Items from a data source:

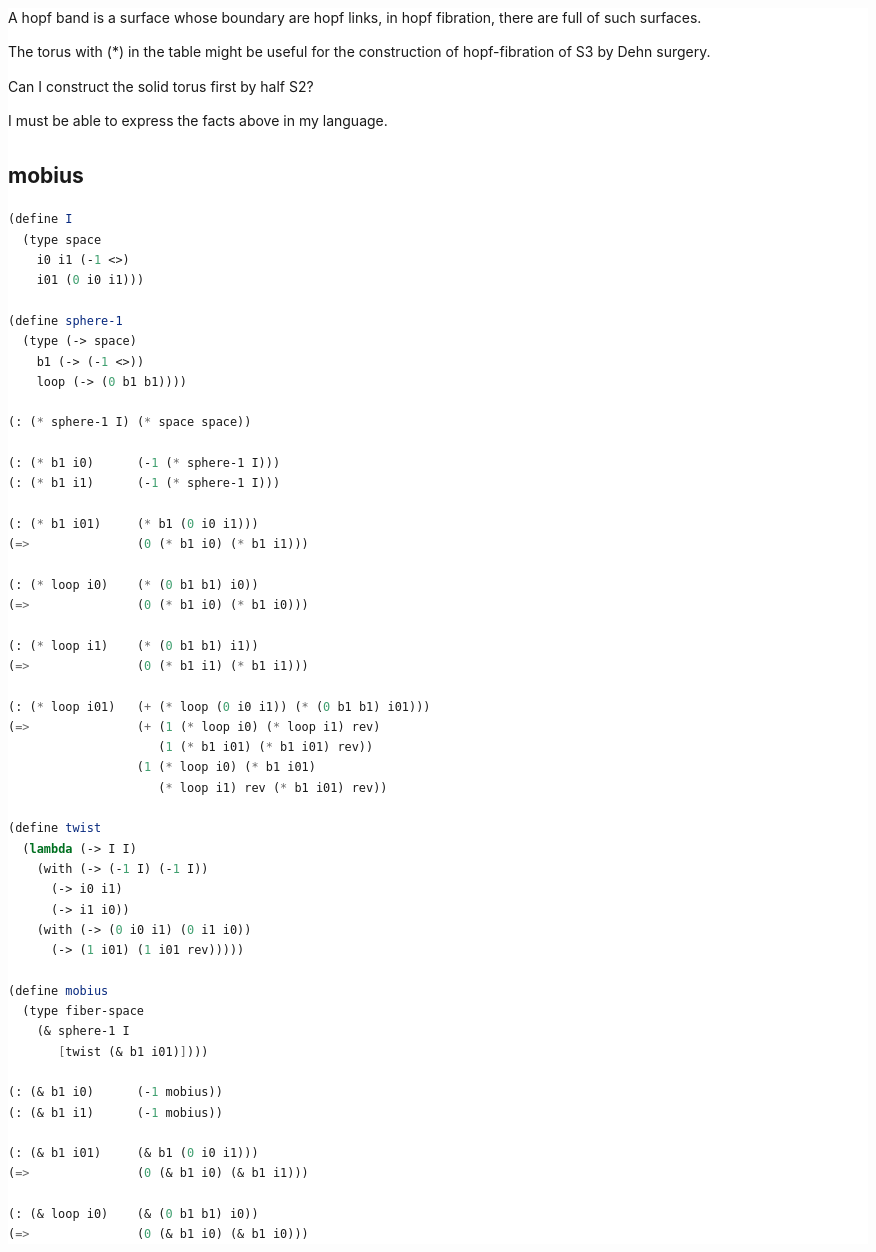 A hopf band is a surface whose boundary are hopf links,
in hopf fibration, there are full of such surfaces.

The torus with (*) in the table
might be useful for the construction of hopf-fibration of S3
by Dehn surgery.

Can I construct the solid torus first by half S2?

I must be able to express the facts above in my language.

## mobius

```scheme
(define I
  (type space
    i0 i1 (-1 <>)
    i01 (0 i0 i1)))

(define sphere-1
  (type (-> space)
    b1 (-> (-1 <>))
    loop (-> (0 b1 b1))))

(: (* sphere-1 I) (* space space))

(: (* b1 i0)      (-1 (* sphere-1 I)))
(: (* b1 i1)      (-1 (* sphere-1 I)))

(: (* b1 i01)     (* b1 (0 i0 i1)))
(=>               (0 (* b1 i0) (* b1 i1)))

(: (* loop i0)    (* (0 b1 b1) i0))
(=>               (0 (* b1 i0) (* b1 i0)))

(: (* loop i1)    (* (0 b1 b1) i1))
(=>               (0 (* b1 i1) (* b1 i1)))

(: (* loop i01)   (+ (* loop (0 i0 i1)) (* (0 b1 b1) i01)))
(=>               (+ (1 (* loop i0) (* loop i1) rev)
                     (1 (* b1 i01) (* b1 i01) rev))
                  (1 (* loop i0) (* b1 i01)
                     (* loop i1) rev (* b1 i01) rev))

(define twist
  (lambda (-> I I)
    (with (-> (-1 I) (-1 I))
      (-> i0 i1)
      (-> i1 i0))
    (with (-> (0 i0 i1) (0 i1 i0))
      (-> (1 i01) (1 i01 rev)))))

(define mobius
  (type fiber-space
    (& sphere-1 I
       [twist (& b1 i01)])))

(: (& b1 i0)      (-1 mobius))
(: (& b1 i1)      (-1 mobius))

(: (& b1 i01)     (& b1 (0 i0 i1)))
(=>               (0 (& b1 i0) (& b1 i1)))

(: (& loop i0)    (& (0 b1 b1) i0))
(=>               (0 (& b1 i0) (& b1 i0)))
```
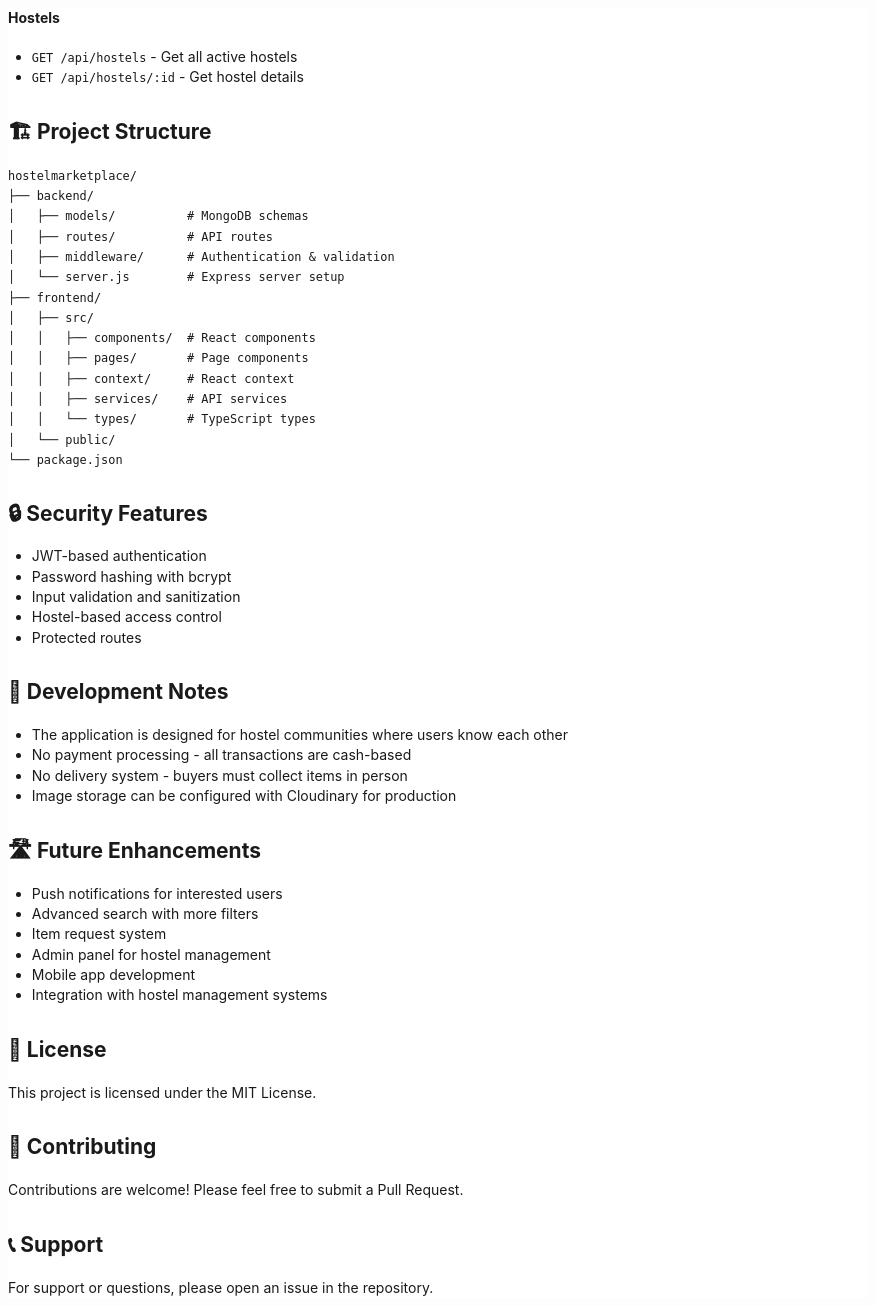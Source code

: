 #### Hostels
- `GET /api/hostels` - Get all active hostels
- `GET /api/hostels/:id` - Get hostel details

## 🏗 Project Structure

```
hostelmarketplace/
├── backend/
│   ├── models/          # MongoDB schemas
│   ├── routes/          # API routes
│   ├── middleware/      # Authentication & validation
│   └── server.js        # Express server setup
├── frontend/
│   ├── src/
│   │   ├── components/  # React components
│   │   ├── pages/       # Page components
│   │   ├── context/     # React context
│   │   ├── services/    # API services
│   │   └── types/       # TypeScript types
│   └── public/
└── package.json
```

## 🔒 Security Features

- JWT-based authentication
- Password hashing with bcrypt
- Input validation and sanitization
- Hostel-based access control
- Protected routes

## 🚧 Development Notes

- The application is designed for hostel communities where users know each other
- No payment processing - all transactions are cash-based
- No delivery system - buyers must collect items in person
- Image storage can be configured with Cloudinary for production

## 🛣 Future Enhancements

- Push notifications for interested users
- Advanced search with more filters
- Item request system
- Admin panel for hostel management
- Mobile app development
- Integration with hostel management systems

## 📄 License

This project is licensed under the MIT License.

## 🤝 Contributing

Contributions are welcome! Please feel free to submit a Pull Request.

## 📞 Support

For support or questions, please open an issue in the repository.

- **Activity**: The expected answer is a copy of every line in the entries that holds the word "React".

- **Task answer**:
│   │   ├── components/  # React components
│   │   ├── context/     # React context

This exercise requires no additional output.